The irony is laid on with a heavy trowel and Theseus delights in it. The use of the word "folly" is central to the ambiguity of the whole situation. A "fool" in a story is generally someone the readers are invited to laugh at, but "folly" is another word for madness and Theseus is following many ancient writers, beginning with Hesiod, in saying that Love is a power that drives people crazy, alienating them morally and socially.

The scene certainly seems to confirm his opinion.
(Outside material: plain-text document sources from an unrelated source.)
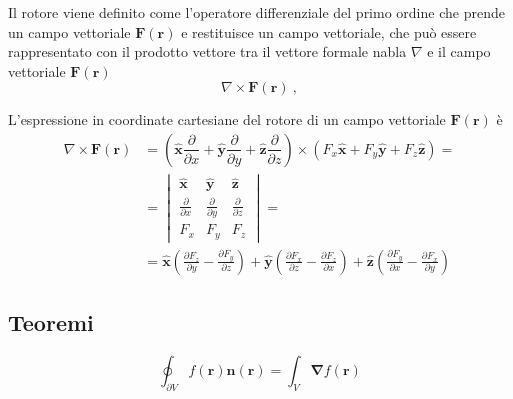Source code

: \begin{definition}[Rotore] Il rotore viene definito come l'operatore differenziale del primo ordine che prende un campo vettoriale $\mathbf{F}(\mathbf{r})$ e restituisce un campo vettoriale, che può essere rappresentato con il prodotto vettore tra il vettore formale nabla $\nabla$ e il campo vettoriale $\mathbf{F}(\mathbf{r})$
    \begin{equation}
        \nabla \times \mathbf{F}(\mathbf{r}) \ ,
    \end{equation}
\end{definition}
\begin{property}
L'espressione in coordinate cartesiane del rotore di un campo vettoriale $\mathbf{F}(\mathbf{r})$ è
    \begin{equation}
        \begin{aligned}
            \nabla \times \mathbf{F}(\mathbf{r}) & = \left( \mathbf{\hat{x}} \dfrac{\partial}{\partial x} + \mathbf{\hat{y}} \dfrac{\partial}{\partial y} + \mathbf{\hat{z}} \dfrac{\partial}{\partial z} \right) \times (F_x \mathbf{\hat{x}} + F_y \mathbf{\hat{y}} + F_z \mathbf{\hat{z}} ) = \\
            & = \begin{vmatrix} \mathbf{\hat{x}} & \mathbf{\hat{y}} & \mathbf{\hat{z}} \\
            \frac{\partial}{\partial x} & \frac{\partial}{\partial y} & \frac{\partial}{\partial z} \\
            F_x & F_y & F_z \end{vmatrix} = \\
            & = \mathbf{\hat{x}} \left( \frac{\partial F_z}{\partial y} - \frac{\partial F_y}{\partial z} \right) +  
                \mathbf{\hat{y}} \left( \frac{\partial F_x}{\partial z} - \frac{\partial F_z}{\partial x} \right) +  
                \mathbf{\hat{z}} \left( \frac{\partial F_y}{\partial x} - \frac{\partial F_x}{\partial y} \right)    
        \end{aligned}
    \end{equation}
\end{property}
\begin{property}
\end{property}


\subsection{Teoremi}
\begin{theorem}
    \begin{equation}
        \oint_{\partial V} f(\mathbf{r}) \mathbf{\hat{n}}(\mathbf{r}) = \int_V \mathbf{\nabla} f(\mathbf{r})
    \end{equation}
\end{theorem}

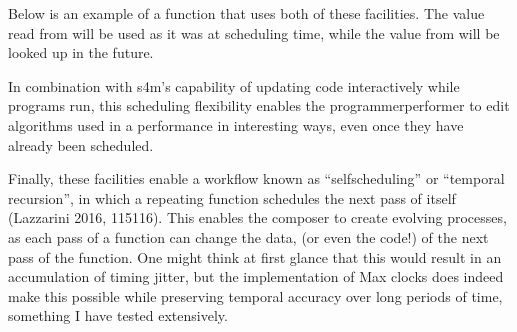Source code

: \documentclass[letterpaper,10pt,english]{sphinxmanual}
\begin{document}
\sphinxAtStartPar
Below is an example of a function that uses both of these facilities.
The value read from  will be used as it was at scheduling
time, while the value from  will be looked up in the future.

\begin{sphinxVerbatim}[commandchars=\\\{\}]
\end{sphinxVerbatim}

\sphinxAtStartPar
In combination with s4m’s capability of updating code interactively while
programs run, this scheduling flexibility enables the programmer\sphinxhyphen{}performer
to edit algorithms used in a performance in interesting ways, even once
they have already been scheduled.

\sphinxAtStartPar
Finally, these facilities enable a workflow known as
“self\sphinxhyphen{}scheduling” or “temporal recursion”,
in which a repeating function schedules the next pass of itself (Lazzarini 2016, 115\sphinxhyphen{}116).
This enables the composer to create evolving
processes, as each pass of a function can change the data,
(or even the code!) of the next pass of the function. One might think
at first glance that this would result in an accumulation of timing
jitter, but the implementation of Max clocks does indeed make this possible
while preserving temporal accuracy over long periods of time, something
I have tested extensively.
\end{document}

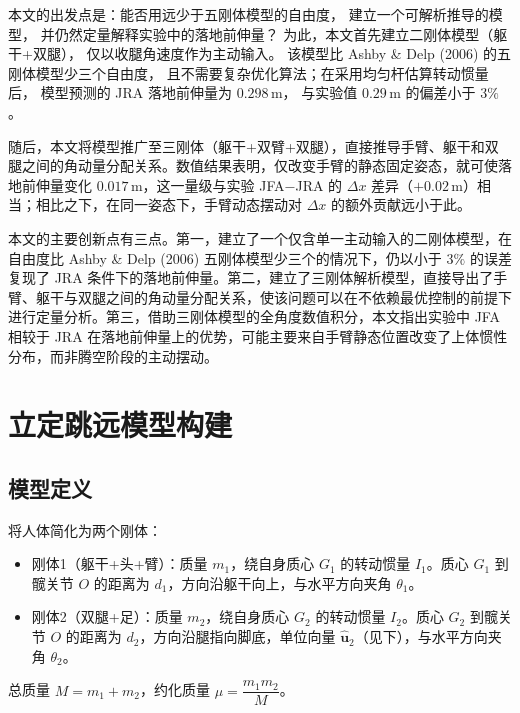\documentclass{article}
\begin{document}
本文的出发点是：能否用远少于五刚体模型的自由度，
建立一个可解析推导的模型，
并仍然定量解释实验中的落地前伸量？
为此，本文首先建立二刚体模型（躯干+双腿），
仅以收腿角速度作为主动输入。
该模型比 Ashby \& Delp (2006) 的五刚体模型少三个自由度，
且不需要复杂优化算法；在采用均匀杆估算转动惯量后，
模型预测的 JRA 落地前伸量为 $0.298$\,m，
与实验值 $0.29$\,m 的偏差小于 $3\%$。

随后，本文将模型推广至三刚体（躯干+双臂+双腿），直接推导手臂、躯干和双腿之间的角动量分配关系。数值结果表明，仅改变手臂的静态固定姿态，就可使落地前伸量变化 $0.017$\,m，这一量级与实验 JFA$-$JRA 的 $\Delta x$ 差异（$+0.02$\,m）相当；相比之下，在同一姿态下，手臂动态摆动对 $\Delta x$ 的额外贡献远小于此。

本文的主要创新点有三点。第一，建立了一个仅含单一主动输入的二刚体模型，在自由度比 Ashby \& Delp (2006) 五刚体模型少三个的情况下，仍以小于 $3\%$ 的误差复现了 JRA 条件下的落地前伸量。第二，建立了三刚体解析模型，直接导出了手臂、躯干与双腿之间的角动量分配关系，使该问题可以在不依赖最优控制的前提下进行定量分析。第三，借助三刚体模型的全角度数值积分，本文指出实验中 JFA 相较于 JRA 在落地前伸量上的优势，可能主要来自手臂静态位置改变了上体惯性分布，而非腾空阶段的主动摆动。

\section{立定跳远模型构建}

\subsection{模型定义}
将人体简化为两个刚体：
\begin{itemize}
\item 刚体1（躯干+头+臂）：质量 $m_1$，绕自身质心 $G_1$ 的转动惯量 $I_1$。质心 $G_1$ 到髋关节 $O$ 的距离为 $d_1$，方向沿躯干向上，与水平方向夹角 $\theta_1$。
\item 刚体2（双腿+足）：质量 $m_2$，绕自身质心 $G_2$ 的转动惯量 $I_2$。质心 $G_2$ 到髋关节 $O$ 的距离为 $d_2$，方向沿腿指向脚底，单位向量 $\hat{\mathbf{u}}_2$（见下），与水平方向夹角 $\theta_2$。
\end{itemize}
总质量 $M = m_1 + m_2$，约化质量 $\mu = \dfrac{m_1 m_2}{M}$。
\end{document}
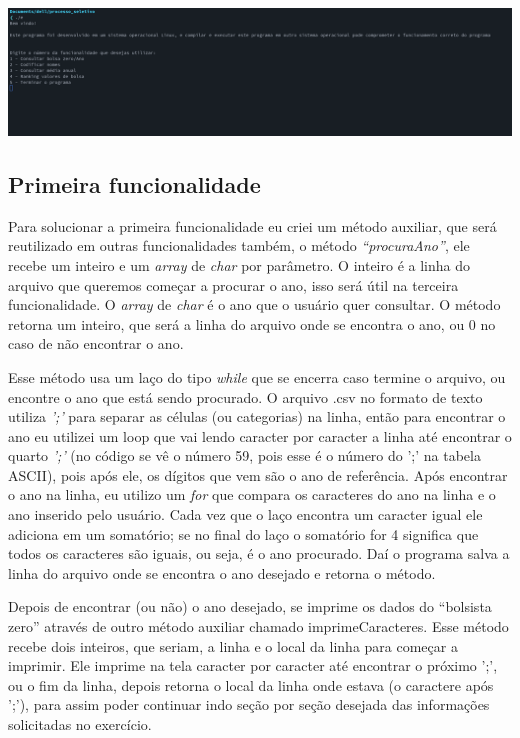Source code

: \documentclass[11pt]{article}
\begin{document}
\includegraphics[width=15cm]{menu.png}

\subsection{Primeira funcionalidade}
\label{sec:org953db16}
Para solucionar a primeira funcionalidade eu criei um método auxiliar, que será reutilizado em outras funcionalidades também, o método \emph{``procuraAno''}, ele recebe um inteiro e um \emph{array} de \emph{char} por parâmetro. O inteiro é a linha do arquivo que queremos começar a procurar o ano, isso será útil na terceira funcionalidade. O \emph{array} de \emph{char} é o ano que o usuário quer consultar. O método retorna um inteiro, que será a linha do arquivo onde se encontra o ano, ou 0 no caso de não encontrar o ano.

Esse método usa um laço do tipo \emph{while} que se encerra caso termine o arquivo, ou encontre o ano que está sendo procurado. O arquivo .csv no formato de texto utiliza \emph{';'} para separar as células (ou categorias) na linha, então para encontrar o ano eu utilizei um loop que vai lendo caracter por caracter a linha até encontrar o quarto \emph{';'} (no código se vê o número 59, pois esse é o número do ';' na tabela ASCII), pois após ele, os dígitos que vem são o ano de referência. Após encontrar o ano na linha, eu utilizo um \emph{for} que compara os caracteres do ano na linha e o ano inserido pelo usuário. Cada vez que o laço encontra um caracter igual ele adiciona em um somatório; se no final do laço o somatório for 4 significa que todos os caracteres são iguais, ou seja, é o ano procurado. Daí o programa salva a linha do arquivo onde se encontra o ano desejado e retorna o método.

Depois de encontrar (ou não) o ano desejado, se imprime os dados do ``bolsista zero'' através de outro método auxiliar chamado imprimeCaracteres. Esse método recebe dois inteiros, que seriam, a linha e o local da linha para começar a imprimir. Ele imprime na tela caracter por caracter até encontrar o próximo ';', ou o fim da linha, depois retorna o local da linha onde estava (o caractere após ';'), para assim poder continuar indo seção por seção desejada das informações solicitadas no exercício.
\end{document}
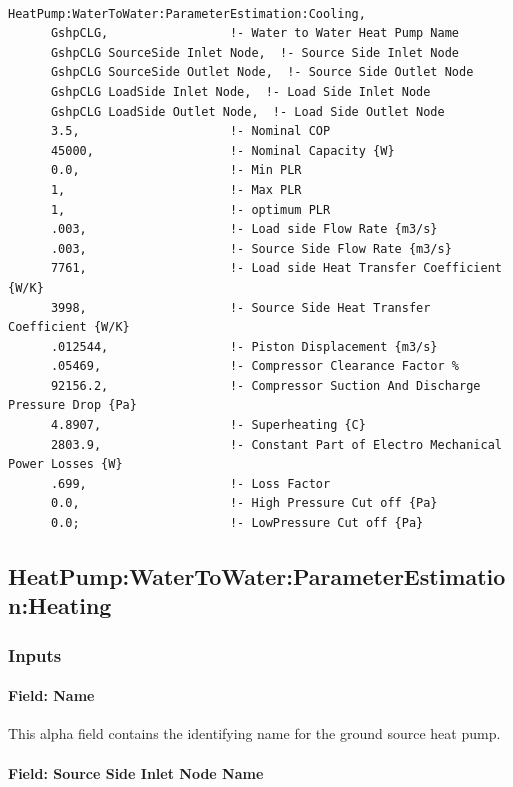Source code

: \begin{lstlisting}

HeatPump:WaterToWater:ParameterEstimation:Cooling,
      GshpCLG,                 !- Water to Water Heat Pump Name
      GshpCLG SourceSide Inlet Node,  !- Source Side Inlet Node
      GshpCLG SourceSide Outlet Node,  !- Source Side Outlet Node
      GshpCLG LoadSide Inlet Node,  !- Load Side Inlet Node
      GshpCLG LoadSide Outlet Node,  !- Load Side Outlet Node
      3.5,                     !- Nominal COP
      45000,                   !- Nominal Capacity {W}
      0.0,                     !- Min PLR
      1,                       !- Max PLR
      1,                       !- optimum PLR
      .003,                    !- Load side Flow Rate {m3/s}
      .003,                    !- Source Side Flow Rate {m3/s}
      7761,                    !- Load side Heat Transfer Coefficient {W/K}
      3998,                    !- Source Side Heat Transfer Coefficient {W/K}
      .012544,                 !- Piston Displacement {m3/s}
      .05469,                  !- Compressor Clearance Factor %
      92156.2,                 !- Compressor Suction And Discharge Pressure Drop {Pa}
      4.8907,                  !- Superheating {C}
      2803.9,                  !- Constant Part of Electro Mechanical Power Losses {W}
      .699,                    !- Loss Factor
      0.0,                     !- High Pressure Cut off {Pa}
      0.0;                     !- LowPressure Cut off {Pa}
\end{lstlisting}

\subsection{HeatPump:WaterToWater:ParameterEstimation:Heating}\label{heatpumpwatertowaterparameterestimationheating}

\subsubsection{Inputs}\label{inputs-15-010}

\paragraph{Field: Name}\label{field-name-14-006}

This alpha field contains the identifying name for the ground source heat pump.

\paragraph{Field: Source Side Inlet Node Name}\label{field-source-side-inlet-node-name-3}

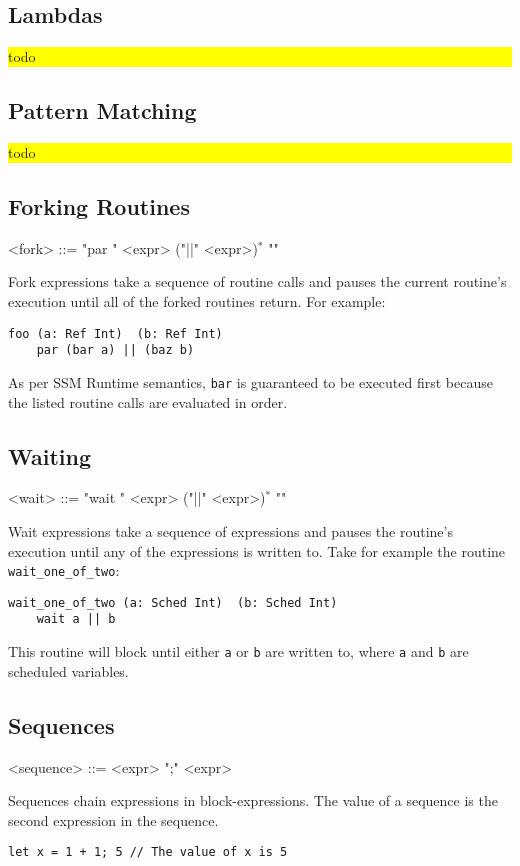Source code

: \documentclass{article}
\newcommand{\fixme}[1]{
  \noindent\colorbox{yellow}{\parbox{\dimexpr\linewidth-2\fboxsep}{#1}}%
}
\begin{document}
\subsection{Lambdas}
\fixme{todo}
\subsection{Pattern Matching}
\fixme{todo}
\subsection{Forking Routines}
\begin{grammar}
<fork> ::= "par {" <expr> ("||" <expr>)$^{*}$ "}"
\end{grammar}
Fork expressions take a sequence of routine calls and pauses the current routine's execution until all of the forked routines return. For example:
\begin{lstlisting}
foo (a: Ref Int)  (b: Ref Int)
    par (bar a) || (baz b)
\end{lstlisting}
As per SSM Runtime semantics, \texttt{bar} is guaranteed to be executed first because the listed routine calls are evaluated in order.
\subsection{Waiting}
\begin{grammar}
<wait> ::= "wait {" <expr> ("||" <expr>)$^{*}$ "}"
\end{grammar}
Wait expressions take a sequence of expressions and pauses the routine's execution until any of the expressions is written to. Take for example the routine \texttt{wait_one_of_two}:
\begin{lstlisting}
wait_one_of_two (a: Sched Int)  (b: Sched Int)
    wait a || b
\end{lstlisting}
This routine will block until either \texttt{a} or \texttt{b} are written to, where \texttt{a} and  \texttt{b} are scheduled variables.

\subsection{Sequences}
\begin{grammar}
<sequence> ::= <expr> ";" <expr>
\end{grammar}
Sequences chain expressions in block-expressions. The value of a sequence is the second expression in the sequence.
\begin{lstlisting}
let x = 1 + 1; 5 // The value of x is 5
\end{lstlisting}
\end{document}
Here are two cousins, so close they were like blood brothers, ready to die for one another in battle, who deliberately set about trying to kill one another for the sake of a woman who, to crown it all, has never been given a chance to know of their love and choose between them, or reject them both. There can be no doubt that Chaucer casts serious doubt on the idea that love for a woman ennobles the man, or that romantic love is a beautiful thing.

The setting has its importance. The forest lies away from the city and in contrast to it, just as the lovers have turned their backs on rational behaviour and the ways of civilized society. The madness inspired by their passion separates them from society as from human reason. This kind of symbolic use of the landscape is surely not new to this tale, but it gives added intensity. The fact that, in Middle English, the word "wood" also had the meaning "crazy" is not exploited by Chaucer, but they are indeed "Wood in a wood: Madmen in a forest".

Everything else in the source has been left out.